Lafayette A. Goldstone was born in Poughkeepsie, in upstate New York in 1876, and died in 1956. Like many architects of the period, he never received a formal architectural education, but learned by apprenticing with other established architects, starting with drawing lessons from architect William Henry Cusack as a boy. He came to New York City at the age of fifteen and worked briefly as an apprentice draftsman for Bates & Barlow. Next he joined Cleverdon & Putzel, where he remained for the next six years, ultimately rising to the position of principal draftsman. After serving in the Spanish-American War, Goldstone worked for a real estate developer and builder, primarily supervising the construction of tenements designed by George F. Pelham on the Lower East Side. Following this, he took a position with Norcross Brothers, a construction company known for its high-quality work. In 1902, when Goldstone accepted a commission from James Carlew, a former client of Cleverdon & Putzel, to design and supervise the construction of three houses on the Upper West Side, he decided to leave Norcross Brothers and open his own office.
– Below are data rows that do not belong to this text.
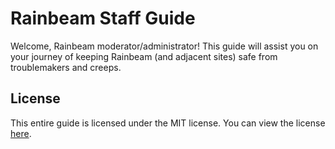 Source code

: # Rainbeam Staff Guide

Welcome, Rainbeam moderator/administrator! This guide will assist you on your journey of keeping Rainbeam (and adjacent sites) safe from troublemakers and creeps.

## License

This entire guide is licensed under the MIT license. You can view the license [here](https://github.com/swmff/rainbeam_staff_guide/tree/main/LICENSE).

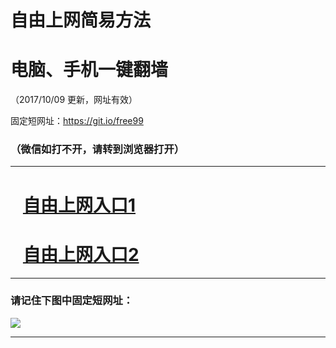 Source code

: ﻿# 自由上网简易方法

# 电脑、手机一键翻墙

（2017/10/09 更新，网址有效）

固定短网址：https://git.io/free99

### （微信如打不开，请转到浏览器打开）


***





# &nbsp;&nbsp; <a href="http://ft245918898.fwq-tz-1001.info/fwqtz01.html?t=10090011590 " target="_blank">自由上网入口1</a>
# &nbsp;&nbsp; <a href="http://ft1927829159.fwq-tz-1002.info/fwqtz02.html?t=100900110812 " target="_blank">自由上网入口2</a>
***

### 请记住下图中固定短网址：

<img src="https://s3-us-west-2.amazonaws.com/fwq-1001/yjfq-20170905okok.png" /> 


***

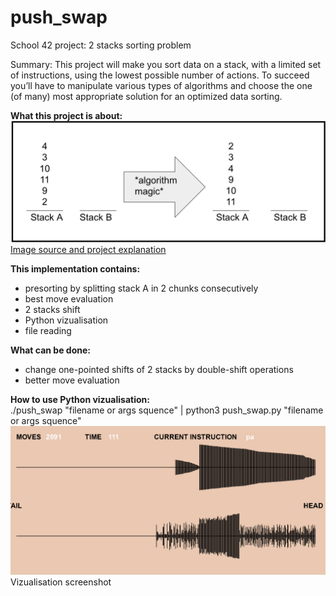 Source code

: # push_swap
School 42 project: 2 stacks sorting problem

Summary:
This project will make you sort data on a stack, with a limited set of instructions, using
the lowest possible number of actions. To succeed you’ll have to manipulate various
types of algorithms and choose the one (of many) most appropriate solution for an
optimized data sorting.

**What this project is about:**  
![](<img/push_swap example.png>)  
[Image source and project explanation](https://medium.com/@jamierobertdawson/push-swap-the-least-amount-of-moves-with-two-stacks-d1e76a71789a)

**This implementation contains:**
- presorting by splitting stack A in 2 chunks consecutively
- best move evaluation
- 2 stacks shift
- Python vizualisation
- file reading


**What can be done:**
- change one-pointed shifts of 2 stacks by double-shift operations 
- better move evaluation

**How to use Python vizualisation:**  
./push_swap "filename or args squence" | python3 push_swap.py "filename or args squence"  
![](<img/viz.png>)  
Vizualisation screenshot



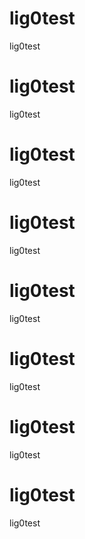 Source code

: # lig0test
lig0test
# lig0test
lig0test
# lig0test
lig0test
# lig0test
lig0test
# lig0test
lig0test
# lig0test
lig0test
# lig0test
lig0test
# lig0test
lig0test
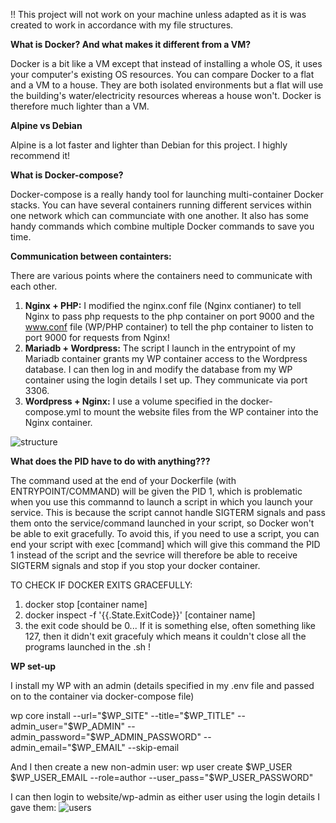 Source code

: !! This project will not work on your machine unless adapted as it is was created to work in accordance with my file structures.

**What is Docker? And what makes it different from a VM?**

Docker is a bit like a VM except that instead of installing a whole OS, it uses your computer's existing OS resources.
You can compare Docker to a flat and a VM to a house. They are both isolated environments but a flat will use the building's water/electricity resources whereas a house won't.
Docker is therefore much lighter than a VM.

**Alpine vs Debian**

Alpine is a lot faster and lighter than Debian for this project. I highly recommend it!

**What is Docker-compose?**

Docker-compose is a really handy tool for launching multi-container Docker stacks. 
You can have several containers running different services within one network which can communciate with one another.
It also has some handy commands which combine multiple Docker commands to save you time.

**Communication between containters:**

There are various points where the containers need to communicate with each other.
1) **Nginx + PHP:** I modified the nginx.conf file (Nginx contianer) to tell Nginx to pass php requests to the php container on port 9000 
and the www.conf file (WP/PHP container) to tell the php container to listen to port 9000 for requests from Nginx!
2) **Mariadb + Wordpress:** The script I launch in the entrypoint of my Mariadb container grants my WP container access to the Wordpress database. 
I can then log in and modify the database from my WP container using the login details I set up. They communicate via port 3306.
3) **Wordpress + Nginx:** I use a volume specified in the docker-compose.yml to mount the website files from the WP container into the Nginx container.

![structure](https://user-images.githubusercontent.com/52970539/123990604-345c0880-d9ca-11eb-81b2-c1d9d423c1cd.jpg)

**What does the PID have to do with anything???**

The command used at the end of your Dockerfile (with ENTRYPOINT/COMMAND) will be given the PID 1, which is problematic when you use this commannd to launch a script in which you launch your service.
This is because the script cannot handle SIGTERM signals and pass them onto the service/command launched in your script, so Docker won't be able to exit gracefully. 
To avoid this, if you need to use a script, you can end your script with exec [command] which will give this command the PID 1 instead of the script 
and the sevrice will therefore be able to receive SIGTERM signals and stop if you stop your docker container. 

TO CHECK IF DOCKER EXITS GRACEFULLY:

1) docker stop [container name]
2) docker inspect -f '{{.State.ExitCode}}' [container name]
3) the exit code should be 0... If it is something else, often something like 127, then it didn't exit gracefuly which means it couldn't close all the programs launched in the .sh !

**WP set-up**

I install my WP with an admin (details specified in my .env file and passed on to the container via docker-compose file)

wp core install --url="$WP_SITE" --title="$WP_TITLE" --admin_user="$WP_ADMIN" --admin_password="$WP_ADMIN_PASSWORD" --admin_email="$WP_EMAIL" --skip-email

And I then create a new non-admin user:
wp user create $WP_USER $WP_USER_EMAIL --role=author --user_pass="$WP_USER_PASSWORD"

I can then login to website/wp-admin as either user using the login details I gave them:
![users](https://user-images.githubusercontent.com/52970539/123985382-b990ee80-d9c5-11eb-9e12-83eeb2dbcd0d.png)


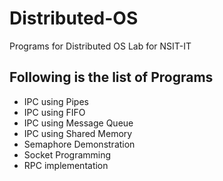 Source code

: # Distributed-OS
Programs for Distributed OS Lab for NSIT-IT
## Following is the list of Programs
 -  IPC using Pipes
 -  IPC using FIFO
 -  IPC using Message Queue
 -  IPC using Shared Memory
 -  Semaphore Demonstration
 -  Socket Programming
 -  RPC implementation

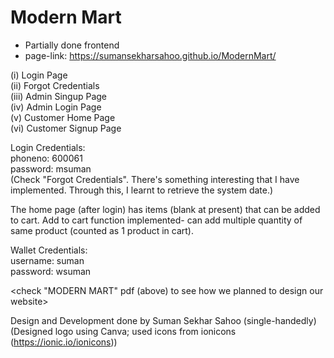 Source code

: # Modern Mart

- Partially done frontend
- page-link: https://sumansekharsahoo.github.io/ModernMart/

(i) Login Page  
(ii) Forgot Credentials  
(iii) Admin Singup Page  
(iv) Admin Login Page  
(v) Customer Home Page                                                                                                                                                   
(vi) Customer Signup Page

Login Credentials:  
phoneno: 600061  
password: msuman                                                                                                                                                         
(Check "Forgot Credentials". There's something interesting that I have implemented. Through this, I learnt to retrieve the system date.)

The home page (after login) has items (blank at present) that can be added to cart. Add to cart function implemented- can add multiple quantity of same product (counted as 1 product in cart). 

Wallet Credentials:                                                                                                                                                       
username: suman                                                                                                                                                           
password: wsuman                                                                                                                                                          


<check "MODERN MART" pdf (above) to see how we planned to design our website>

Design and Development done by Suman Sekhar Sahoo (single-handedly)                                                                                                                        
(Designed logo using Canva; used icons from ionicons (https://ionic.io/ionicons)) 

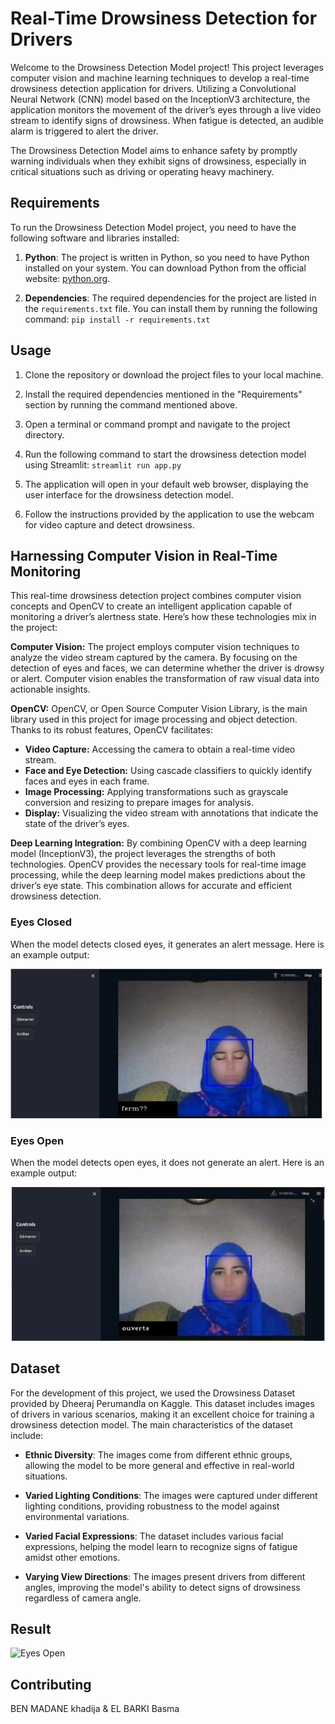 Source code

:# Real-Time Drowsiness Detection for Drivers

Welcome to the Drowsiness Detection Model project! This project leverages computer vision and machine learning techniques to develop a real-time drowsiness detection application for drivers. Utilizing a Convolutional Neural Network (CNN) model based on the InceptionV3 architecture, the application monitors the movement of the driver’s eyes through a live video stream to identify signs of drowsiness. When fatigue is detected, an audible alarm is triggered to alert the driver.

The Drowsiness Detection Model aims to enhance safety by promptly warning individuals when they exhibit signs of drowsiness, especially in critical situations such as driving or operating heavy machinery.

## Requirements

To run the Drowsiness Detection Model project, you need to have the following software and libraries installed:

1. **Python**: The project is written in Python, so you need to have Python installed on your system. You can download Python from the official website: [python.org](https://www.python.org/).

2. **Dependencies**: The required dependencies for the project are listed in the `requirements.txt` file. You can install them by running the following command:
`pip install -r requirements.txt`

## Usage

1. Clone the repository or download the project files to your local machine.

2. Install the required dependencies mentioned in the "Requirements" section by running the command mentioned above.

3. Open a terminal or command prompt and navigate to the project directory.

4. Run the following command to start the drowsiness detection model using Streamlit:
`streamlit run app.py`


5. The application will open in your default web browser, displaying the user interface for the drowsiness detection model.

6. Follow the instructions provided by the application to use the webcam for video capture and detect drowsiness.

## Harnessing Computer Vision in Real-Time Monitoring

This real-time drowsiness detection project combines computer vision concepts and OpenCV to create an intelligent application capable of monitoring a driver’s alertness state. Here’s how these technologies mix in the project:

**Computer Vision:** The project employs computer vision techniques to analyze the video stream captured by the camera. By focusing on the detection of eyes and faces, we can determine whether the driver is drowsy or alert. Computer vision enables the transformation of raw visual data into actionable insights.

**OpenCV:** OpenCV, or Open Source Computer Vision Library, is the main library used in this project for image processing and object detection. Thanks to its robust features, OpenCV facilitates:

- **Video Capture:** Accessing the camera to obtain a real-time video stream.
- **Face and Eye Detection:** Using cascade classifiers to quickly identify faces and eyes in each frame.
- **Image Processing:** Applying transformations such as grayscale conversion and resizing to prepare images for analysis.
- **Display:** Visualizing the video stream with annotations that indicate the state of the driver’s eyes.

**Deep Learning Integration:** By combining OpenCV with a deep learning model (InceptionV3), the project leverages the strengths of both technologies. OpenCV provides the necessary tools for real-time image processing, while the deep learning model makes predictions about the driver’s eye state. This combination allows for accurate and efficient drowsiness detection.


### Eyes Closed

When the model detects closed eyes, it generates an alert message. Here is an example output:

![Eyes Closed](Image/close.jpeg)

### Eyes Open

When the model detects open eyes, it does not generate an alert. Here is an example output:

![Eyes Open](Image/open.jpeg)

## Dataset

For the development of this project, we used the Drowsiness Dataset provided by Dheeraj Perumandla on Kaggle. This dataset includes images of drivers in various scenarios, making it an excellent choice for training a drowsiness detection model. The main characteristics of the dataset include:

- **Ethnic Diversity**: The images come from different ethnic groups, allowing the model to be more general and effective in real-world situations.

- **Varied Lighting Conditions**: The images were captured under different lighting conditions, providing robustness to the model against environmental variations.

- **Varied Facial Expressions**: The dataset includes various facial expressions, helping the model learn to recognize signs of fatigue amidst other emotions.

- **Varying View Directions**: The images present drivers from different angles, improving the model's ability to detect signs of drowsiness regardless of camera angle.

## Result
![Eyes Open](Image/resultat.jpeg)

## Contributing
BEN MADANE khadija & EL BARKI Basma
Through 1908, Goldstone designed a wide variety of buildings, including an additional apartment house on Riverside Drive, stables, a loft building, two country houses, a distillery, and one of the city’s earliest purpose-built garages, the Acton (now Monterey) Garage (1906) at 137 West 89th Street.
Rouse and Goldstone formed their partnership in 1909, and their collaborations demonstrate a facility in adapting the architectural vocabulary of the Renaissance to tall-building forms. These buildings, all designed in the Renaissance Revival or neo-Renaissance style, include the thirteen-story Riviera at 790 Riverside Drive (1909-11), which was one of the largest apartment houses in New York at the time of its completion; the twelve-story Montana Apartments (1912, but since demolished) on Park Avenue; and the nine-story apartment house at 43-47 East 62nd Street (1914-15), which earned the firm a Gold Medal from the New York Chapter of the American Institute of Architects. In 1924, the firm received one of its most prominent commissions, for the apartment house at 1107 Fifth Avenue. 1107 Fifth was designed and built for Marjorie Merriweather Post Hutton, whose townhouse formerly stood on the site. Her personal apartment occupied the top three floors of the building, and was one of the largest apartments ever built in New York. Although Rouse & Goldstone is best remembered for its opulent apartment houses, the firm designed other types of buildings, including lofts, theaters, hotels, and several country houses on Long Island. The S. Jarmulowsky Bank Building is among the firm’s finest commercial buildings, along with the Hampton Shops Building (1915) which was designed in the neo-Gothic style to harmonize with St. Patrick’s Cathedral across East 50th Street.
Rouse and Goldstone dissolved their partnership at the end of 1926. Rouse remained active until 1939, and Goldstone continued to practice until the late 1940s. Both continued to make valuable contributions after the dissolution of their partnership.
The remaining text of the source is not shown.